DC’s new Frederick Douglass Memorial Bridge is slated to open to traffic on Friday, September 10, following three years of work.
A ribbon-cutting ceremony for the bridge took place on Tuesday with the attendance of Mayor Muriel Bowser and District Department of Transportation (DDOT) Acting Director Everett Lott.
The event’s attendees included Congresswoman Eleanor Holmes Norton, House Majority Leader Steny Hoyer, and other officials, along with descendants of abolitionist Frederick Douglass, the bridge’s namesake.
“The new Frederick Douglass Memorial Bridge is a fitting tribute to an iconic Washingtonian, a forefather of Black excellence who we continue to emulate and who helped build Washington, DC into the city we are today,” Bowser said during the ceremony.
“This project was never just about getting people from Point A to Point B, it was about building a more connected DC – connecting Ward 8 and Ward 6, connecting residents to jobs and prosperity, and connecting our entire community to the future of multi-modal transportation,” she continued.
The $480 million project started in February 2018 to replace the 70-year-old bridge of the same name. Bowser broke ground on the project on the 200th anniversary of Douglass’ birth.
The two-day celebration of the new bridge kicked off on Labor Day featuring a 5K with the participation of around 4,000 residents.
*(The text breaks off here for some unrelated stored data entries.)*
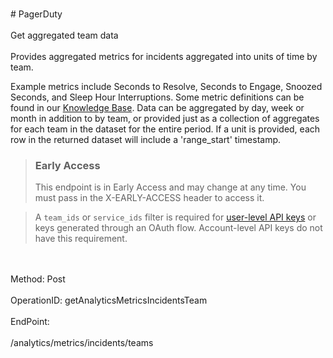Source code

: <br>#     PagerDuty</br>
<br>Get aggregated team data</br>
<br>Provides aggregated metrics for incidents aggregated into units of time by team.

Example metrics include Seconds to Resolve, Seconds to Engage, Snoozed Seconds, and Sleep Hour Interruptions. Some metric definitions can be found in our [Knowledge Base](https://support.pagerduty.com/docs/pagerduty-analytics).
Data can be aggregated by day, week or month in addition to by team, or provided just as a collection of aggregates for each team in the dataset for the entire period.  If a unit is provided, each row in the returned dataset will include a 'range_start' timestamp.


> ### Early Access
> This endpoint is in Early Access and may change at any time. You must pass in the X-EARLY-ACCESS header to access it.

> A `team_ids` or `service_ids` filter is required for [user-level API keys](https://support.pagerduty.com/docs/using-the-api#section-generating-a-personal-rest-api-key) or keys generated through an OAuth flow. Account-level API keys do not have this requirement.
</br>
<br>Method: Post</br>
<br>OperationID: getAnalyticsMetricsIncidentsTeam</br>
<br>EndPoint:</br>
<br>/analytics/metrics/incidents/teams</br>

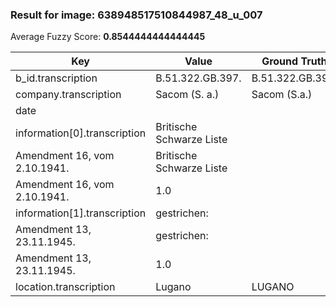 ### Result for image: 638948517510844987_48_u_007
Average Fuzzy Score: **0.8544444444444445**
<small>

| Key | Value | Ground Truth | Score |
| --- | --- | --- | --- |
| b_id.transcription | B.51.322.GB.397. | B.51.322.GB.397. | 1.0 |
| company.transcription | Sacom (S. a.) | Sacom (S.a.) | 0.96 |
| date |  |  | 1.0 |
| information[0].transcription | Britische Schwarze Liste
Amendment 16, vom 2.10.1941. | Britische Schwarze Liste
Amendment 16, vom 2.10.1941. | 1.0 |
| information[1].transcription | gestrichen:
Amendment 13, 23.11.1945. | gestrichen:
Amendment 13, 23.11.1945. | 1.0 |
| location.transcription | Lugano | LUGANO | 0.16666666666666663 |

</small>

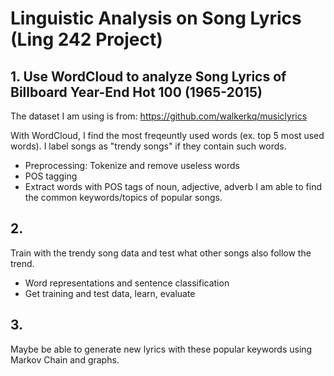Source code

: # Linguistic Analysis on Song Lyrics (Ling 242 Project)

## 1. Use WordCloud to analyze Song Lyrics of Billboard Year-End Hot 100 (1965-2015) 

The dataset I am using is from: https://github.com/walkerkq/musiclyrics

With WordCloud, I find the most freqeuntly used words (ex. top 5 most used words). 
I label songs as "trendy songs" if they contain such words.

- Preprocessing: Tokenize and remove useless words
- POS tagging 
- Extract words with POS tags of noun, adjective, adverb
I am able to find the common keywords/topics of popular songs.

## 2. 
Train with the trendy song data and test what other songs also follow the trend. 
- Word representations and sentence classification
- Get training and test data, learn, evaluate

## 3. 
Maybe be able to generate new lyrics with these popular keywords using Markov Chain and graphs.
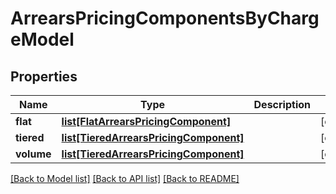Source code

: # ArrearsPricingComponentsByChargeModel

## Properties
Name | Type | Description | Notes
------------ | ------------- | ------------- | -------------
**flat** | [**list[FlatArrearsPricingComponent]**](FlatArrearsPricingComponent.md) |  | [optional] 
**tiered** | [**list[TieredArrearsPricingComponent]**](TieredArrearsPricingComponent.md) |  | [optional] 
**volume** | [**list[TieredArrearsPricingComponent]**](TieredArrearsPricingComponent.md) |  | [optional] 

[[Back to Model list]](../README.md#documentation-for-models) [[Back to API list]](../README.md#documentation-for-api-endpoints) [[Back to README]](../README.md)

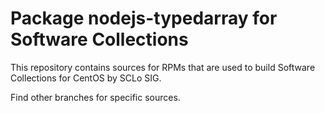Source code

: # Package nodejs-typedarray for Software Collections

This repository contains sources for RPMs that are used
to build Software Collections for CentOS by SCLo SIG.

Find other branches for specific sources.
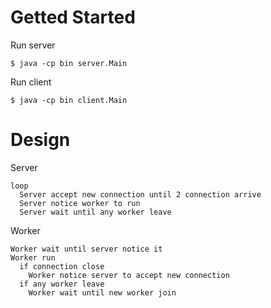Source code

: # Getted Started

Run server

    $ java -cp bin server.Main

Run client

    $ java -cp bin client.Main

# Design

Server

    loop
      Server accept new connection until 2 connection arrive
      Server notice worker to run
      Server wait until any worker leave

Worker

    Worker wait until server notice it
    Worker run
      if connection close
        Worker notice server to accept new connection
      if any worker leave
        Worker wait until new worker join
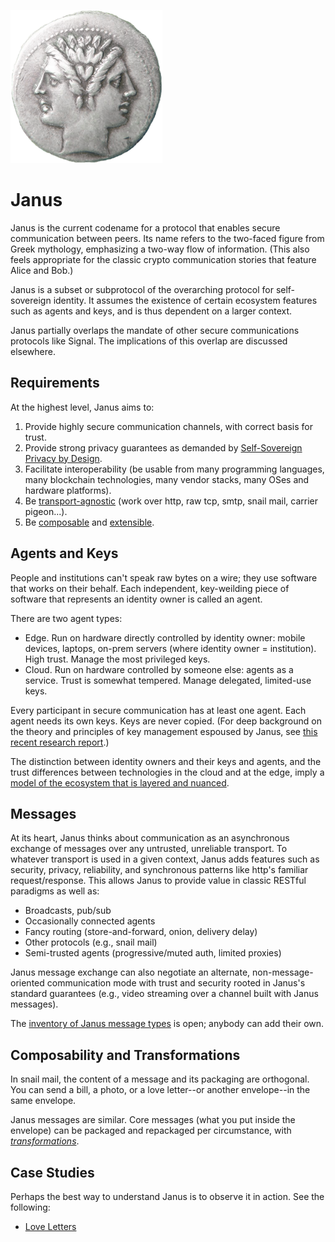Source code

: ![Janus](Janus_coin.png)

# Janus

Janus is the current codename for a protocol that enables secure
communication between peers. Its name refers to the two-faced figure
from Greek mythology, emphasizing a two-way flow of information.
(This also feels appropriate for the classic crypto communication
stories that feature Alice and Bob.)

Janus is a subset or subprotocol of the overarching protocol for self-sovereign
identity. It assumes the existence of certain ecosystem features such as
agents and keys, and is thus dependent on a larger context.

Janus partially overlaps the mandate of other secure communications
protocols like Signal. The implications of this overlap are discussed
elsewhere.

## Requirements

At the highest level, Janus aims to:

1. Provide highly secure communication channels, with correct basis for trust.
2. Provide strong privacy guarantees as demanded by [Self-Sovereign
   Privacy by Design](../self_sovereign_privacy_by_design_v1.md).
3. Facilitate interoperability (be usable from many programming languages,
   many blockchain technologies, many vendor stacks, many OSes and
   hardware platforms).
4. Be [transport-agnostic](message-transport.md) (work over http, raw tcp, smtp, snail mail,
   carrier pigeon...).
5. Be [composable](message-packaging.md) and [extensible](message-inventory.md).

## Agents and Keys

People and institutions can't speak raw bytes on a wire; they use software
that works on their behalf. Each independent, key-weilding piece of software
that represents an identity owner is called an agent.

There are two agent types:

 * Edge. Run on hardware directly controlled by identity owner: mobile
   devices, laptops, on-prem servers (where identity owner = institution).
   High trust. Manage the most privileged keys.
 * Cloud. Run on hardware controlled by someone else: agents as a service.
   Trust is somewhat tempered. Manage delegated, limited-use keys.

Every participant in secure communication has at least one agent.
Each agent needs its own keys. Keys are never copied. (For deep
background on the theory and principles of key management espoused
by Janus, see [this recent research report](https://drive.google.com/open?id=1OEOl5cv69dEidK_Efx8blcYwgyPiaU_c).)

The distinction between identity owners and their keys and agents, and
the trust differences between technologies in the cloud and at the
edge, imply a [model of the ecosystem that is layered and nuanced](message-layers.md).

## Messages

At its heart, Janus thinks about communication as an asynchronous exchange
of messages over any untrusted, unreliable transport. To whatever transport
is used in a given context, Janus adds features such as security, privacy,
reliability, and synchronous patterns like http's familiar request/response.
This allows Janus to provide value in classic RESTful paradigms as well as:

* Broadcasts, pub/sub
* Occasionally connected agents
* Fancy routing (store-and-forward, onion, delivery delay)
* Other protocols (e.g., snail mail)
* Semi-trusted agents (progressive/muted auth, limited proxies)

Janus message exchange can also negotiate an alternate,
non-message-oriented communication mode with trust and security rooted
in Janus's standard guarantees (e.g., video streaming over a channel
built with Janus messages).

The [inventory of Janus message types](message-inventory.md) is open; anybody can add their own.

## Composability and Transformations

In snail mail, the content of a message and its packaging are orthogonal.
You can send a bill, a photo, or a love letter--or another envelope--in the
same envelope.

Janus messages are similar. Core messages (what you put inside the
envelope) can be packaged and repackaged per circumstance, with
[_transformations_](message-packaging.md).

## Case Studies

Perhaps the best way to understand Janus is to observe it in action.
See the following:

* [Love Letters](love-letters.md)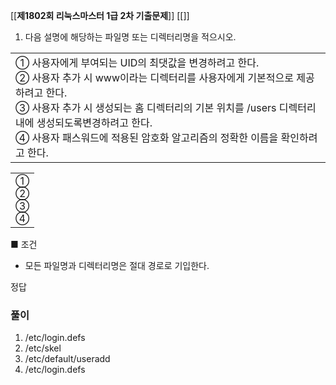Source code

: [[__제1802회 리눅스마스터 1급 2차 기출문제__]]
[[]]


1. 다음 설명에 해당하는 파일명 또는 디렉터리명을 적으시오.

|   |
|---|
|① 사용자에게 부여되는 UID의 최댓값을 변경하려고 한다.  <br>② 사용자 추가 시 www이라는 디렉터리를 사용자에게 기본적으로 제공하려고 한다.  <br>③ 사용자 추가 시 생성되는 홈 디렉터리의 기본 위치를 /users 디렉터리 내에 생성되도록변경하려고 한다.  <br>④ 사용자 패스워드에 적용된 암호화 알고리즘의 정확한 이름을 확인하려고 한다.|

|   |
|---|
|①  <br>②  <br>③  <br>④|

■ 조건  
- 모든 파일명과 디렉터리명은 절대 경로로 기입한다.

정답

### 풀이

1. /etc/login.defs
2. /etc/skel
3. /etc/default/useradd
4. /etc/login.defs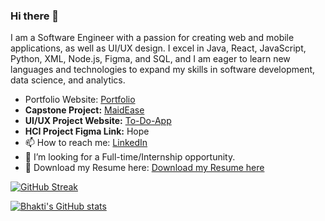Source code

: ### Hi there 👋

I am a Software Engineer with a passion for creating web and mobile applications, as well as UI/UX design. I excel in Java, React, JavaScript, Python, XML, Node.js, Figma, and SQL, and I am eager to learn new languages and technologies to expand my skills in software development, data science, and analytics.


- Portfolio Website: [Portfolio](https://bhakti0209.wixsite.com/mysite)  
- **Capstone Project:** [MaidEase](https://github.com/Bhaktipalkar/Maid-Ease)  
- **UI/UX Project Website:** [To-Do-App](https://github.com/Bhaktipalkar/ToDoApplication)  
- **HCI Project Figma Link:** Hope  
- 📫 How to reach me: [LinkedIn](https://www.linkedin.com/in/bhakti-palkar/)  
- 🤔 I’m looking for a Full-time/Internship opportunity.  
- 📓 Download my Resume here: [Download my Resume here](https://github.com/Bhaktipalkar/Bhaktipalkar/blob/main/Resume_Bhakti_Palkar.pdf)  

  

[![GitHub Streak](https://streak-stats.demolab.com/?user=Bhaktipalkar)](https://git.io/streak-stats)


[![Bhakti's GitHub stats](https://github-readme-stats.vercel.app/api?username=Bhaktipalkar)](https://github.com/Bhaktipalkar/github-readme-stats)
“Washington, DC has been a very special place for the Douglass family since Frederick Douglass moved his family here nearly 150 years ago,” said Kenneth B. Morris, Jr., great-great-great-grandson of Frederick Douglass and Co-Founder & President of Frederick Douglass Family Initiatives.
“We are thrilled that this magnificent bridge will educate the public about his legacy, connect DC neighborhoods where he worked and lived, and inspire future generations to agitate for change. My mother, Nettie Washington Douglass, represented the family when the original South Capitol Street Bridge was renamed for our great ancestor in 1965, and I’m honored to carry on that tradition and represent her and the entire Douglass family at the dedication of the new Frederick Douglass Memorial Bridge,” Morris, Jr. added.
Approximately 200 DC residents worked in the construction of the bridge, and at least 45 minority and women-owned businesses were part of the project, accounting for $91 million worth of contracts, according to the Mayor’s Office.